Atlas Model Railroad

manufacturinghobbyrailroadnew-jerseyfamily-business
4 min read

It started with a dare. In the early 1930s, a teenager named Stephan Schaffan Jr. kept hanging around a hobby shop in Newark, New Jersey, asking if there was anything he could do for extra money. The shop owner, tired of the pestering, challenged the kid to build better track components from the materials lying around the store. Schaffan went home to his father's machine shop -- the Atlas Tool Company, founded in their garage in 1924 by Stephan Sr., a Czechoslovak immigrant -- and came back with a switch kit so good that the entire family started assembling them in the basement at night. Model railroading would never be the same.

From Basement to Factory

Steve Jr. did not stop at switch kits. He engineered the stapling of rail to fiber track, invented the first practical rail joiner, and developed pre-assembled turnouts and flexible track -- innovations that seem small until you consider what came before them. In the early days of the hobby, modelers built everything from scratch: bending rail by hand, soldering joints, fabricating their own switches. Schaffan's products turned model railroading from a craft requiring metalworking skills into something anyone could set up on a tabletop. The family business outgrew the garage, then the basement. In 1947, the first Atlas factory went up at 413 Florence Avenue in Hillside, New Jersey. The Atlas Tool Company was incorporated on September 30, 1949.

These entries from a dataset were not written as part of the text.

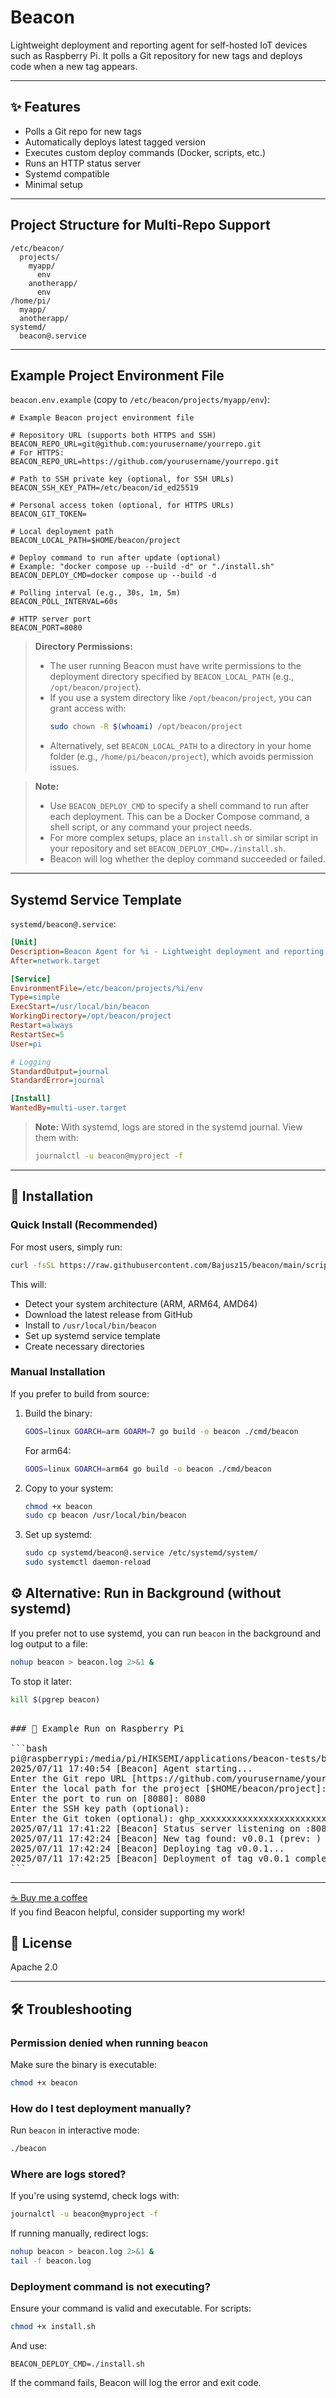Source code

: # Beacon
Lightweight deployment and reporting agent for self-hosted IoT devices such as Raspberry Pi. It polls a Git repository for new tags and deploys code when a new tag appears.

---

## ✨ Features

- Polls a Git repo for new tags
- Automatically deploys latest tagged version
- Executes custom deploy commands (Docker, scripts, etc.)
- Runs an HTTP status server
- Systemd compatible
- Minimal setup

---

## **Project Structure for Multi-Repo Support**

```
/etc/beacon/
  projects/
    myapp/
      env
    anotherapp/
      env
/home/pi/
  myapp/
  anotherapp/
systemd/
  beacon@.service
```

---

## **Example Project Environment File**

`beacon.env.example` (copy to `/etc/beacon/projects/myapp/env`):
```
# Example Beacon project environment file

# Repository URL (supports both HTTPS and SSH)
BEACON_REPO_URL=git@github.com:yourusername/yourrepo.git
# For HTTPS: BEACON_REPO_URL=https://github.com/yourusername/yourrepo.git

# Path to SSH private key (optional, for SSH URLs)
BEACON_SSH_KEY_PATH=/etc/beacon/id_ed25519

# Personal access token (optional, for HTTPS URLs)
BEACON_GIT_TOKEN=

# Local deployment path
BEACON_LOCAL_PATH=$HOME/beacon/project

# Deploy command to run after update (optional)
# Example: "docker compose up --build -d" or "./install.sh"
BEACON_DEPLOY_CMD=docker compose up --build -d

# Polling interval (e.g., 30s, 1m, 5m)
BEACON_POLL_INTERVAL=60s

# HTTP server port
BEACON_PORT=8080
```

> **Directory Permissions:**
> - The user running Beacon must have write permissions to the deployment directory specified by `BEACON_LOCAL_PATH` (e.g., `/opt/beacon/project`).
> - If you use a system directory like `/opt/beacon/project`, you can grant access with:
>   ```bash
>   sudo chown -R $(whoami) /opt/beacon/project
>   ```
> - Alternatively, set `BEACON_LOCAL_PATH` to a directory in your home folder (e.g., `/home/pi/beacon/project`), which avoids permission issues.

> **Note:**
> - Use `BEACON_DEPLOY_CMD` to specify a shell command to run after each deployment. This can be a Docker Compose command, a shell script, or any command your project needs.
> - For more complex setups, place an `install.sh` or similar script in your repository and set `BEACON_DEPLOY_CMD=./install.sh`.
> - Beacon will log whether the deploy command succeeded or failed.

---

## **Systemd Service Template**

`systemd/beacon@.service`:
```ini
[Unit]
Description=Beacon Agent for %i - Lightweight deployment and reporting for IoT
After=network.target

[Service]
EnvironmentFile=/etc/beacon/projects/%i/env
Type=simple
ExecStart=/usr/local/bin/beacon
WorkingDirectory=/opt/beacon/project
Restart=always
RestartSec=5
User=pi

# Logging
StandardOutput=journal
StandardError=journal

[Install]
WantedBy=multi-user.target
```

> **Note:** With systemd, logs are stored in the systemd journal. View them with:
> ```bash
> journalctl -u beacon@myproject -f
> ```


---

## 🚀 Installation

### Quick Install (Recommended)

For most users, simply run:

```bash
curl -fsSL https://raw.githubusercontent.com/Bajusz15/beacon/main/scripts/install.sh | bash
```

This will:
- Detect your system architecture (ARM, ARM64, AMD64)
- Download the latest release from GitHub
- Install to `/usr/local/bin/beacon`
- Set up systemd service template
- Create necessary directories

### Manual Installation

If you prefer to build from source:

1. Build the binary:
   ```bash
   GOOS=linux GOARCH=arm GOARM=7 go build -o beacon ./cmd/beacon
   ```
   For arm64:
   ```bash
   GOOS=linux GOARCH=arm64 go build -o beacon ./cmd/beacon
   ```

2. Copy to your system:
   ```bash
   chmod +x beacon
   sudo cp beacon /usr/local/bin/beacon
   ```

3. Set up systemd:
   ```bash
   sudo cp systemd/beacon@.service /etc/systemd/system/
   sudo systemctl daemon-reload
   ```


## ⚙️ Alternative: Run in Background (without systemd)

If you prefer not to use systemd, you can run `beacon` in the background and log output to a file:

```bash
nohup beacon > beacon.log 2>&1 &
```

To stop it later:
```bash
kill $(pgrep beacon)
```

<pre lang="markdown">

### 🧪 Example Run on Raspberry Pi

```bash
pi@raspberrypi:/media/pi/HIKSEMI/applications/beacon-tests/beacon $ beacon
2025/07/11 17:40:54 [Beacon] Agent starting...
Enter the Git repo URL [https://github.com/yourusername/yourrepo.git]: https://github.com/Bajusz15/beacon.git
Enter the local path for the project [$HOME/beacon/project]: /media/pi/HIKSEMI/applications/beacon-tests/test
Enter the port to run on [8080]: 8080
Enter the SSH key path (optional): 
Enter the Git token (optional): ghp_xxxxxxxxxxxxxxxxxxxxxxxxxxxxxxxxxxxx
2025/07/11 17:41:22 [Beacon] Status server listening on :8080
2025/07/11 17:42:24 [Beacon] New tag found: v0.0.1 (prev: )
2025/07/11 17:42:24 [Beacon] Deploying tag v0.0.1...
2025/07/11 17:42:25 [Beacon] Deployment of tag v0.0.1 complete.
```
</pre>

---

[☕ Buy me a coffee](coff.ee/matebajusz)  
If you find Beacon helpful, consider supporting my work!

## 📄 License

Apache 2.0

---

## 🛠 Troubleshooting

### Permission denied when running `beacon`
Make sure the binary is executable:
```bash
chmod +x beacon
```

### How do I test deployment manually?
Run `beacon` in interactive mode:
```bash
./beacon
```

### Where are logs stored?
If you're using systemd, check logs with:
```bash
journalctl -u beacon@myproject -f
```

If running manually, redirect logs:
```bash
nohup beacon > beacon.log 2>&1 &
tail -f beacon.log
```

### Deployment command is not executing?
Ensure your command is valid and executable. For scripts:
```bash
chmod +x install.sh
```
And use:
```env
BEACON_DEPLOY_CMD=./install.sh
```

If the command fails, Beacon will log the error and exit code.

A World of Tiny Locomotives

Atlas remained a track manufacturer for two decades before pivoting in 1968 to its first locomotives: N scale USRA Pacifics and Mikados, manufactured by Rivarossi in Italy. By 1970, the company was importing Baltimore and Ohio saddletank switchers -- the charming little engines modelers call Docksiders -- and EMD diesels made by Roco in Austria. HO scale followed in 1975, and complete train sets appeared in the 1970s using Roco diesels paired with Athearn freight cars. In 1983, a partnership with Japan's Kato Precision Railroad Models produced an Alco RS-3 in N scale that raised the bar for fine-scale fidelity across the entire hobby. That same year, Stephan Schaffan Jr. died. He was posthumously inducted into the Model Railroad Industry Association's Hall of Fame in 1985 and the National Model Railroad Association's Pioneers of Model Railroading in 1995.

The Company Evolves

In the early 1990s, the Atlas Tool Company renamed itself Atlas Model Railroad Company, Inc., acknowledging the transformation that had been underway for decades. A separate entity, Atlas O, LLC, was established in 1997 under James J. Weaver to focus on O scale products. After Weaver's death in 2011, Atlas O became a wholly owned subsidiary and was merged back into the parent company in 2012. Atlas continued absorbing other hobbyist brands -- Industrial Rail assets from Hobbico in 2006, Branchline Trains tooling in 2011, select MTH Trains O scale molds and River Point Station N scale vehicle tooling in 2021.

Four Generations on Florence Avenue

Stephan Schaffan's daughter Diane and her husband Tom Haedrich led Atlas until 2013, when Paul Graf became CEO. The company's new chief operating officer, Jarrett Schaffan Haedrich, is the great-grandson of founder Stephan J. Schaffan Sr. -- the fourth generation of the family to work in the business that began in a Newark garage. Atlas now offers three product tiers: Master for the highest detail and price, Classic for older but affordable molds, and Trainman for newer budget-friendly designs. From Hillside, a small town tucked between Newark and Elizabeth, the company continues to ship tiny replicas of the real-world railroads that once defined northern New Jersey's industrial landscape.

From the Air

Located at 40.702N, 74.234W in Hillside, New Jersey, a small borough between Newark and Elizabeth in Union County. The area is densely suburban with light industrial zones. From the air, Hillside is part of the continuous urban fabric stretching west from Newark. Nearest airports: Newark Liberty International (KEWR) approximately 4 nm east, Linden Airport (KLDJ) 5 nm south. Best viewed at 2,000-3,000 feet AGL to see the industrial and residential mix typical of this part of northern New Jersey.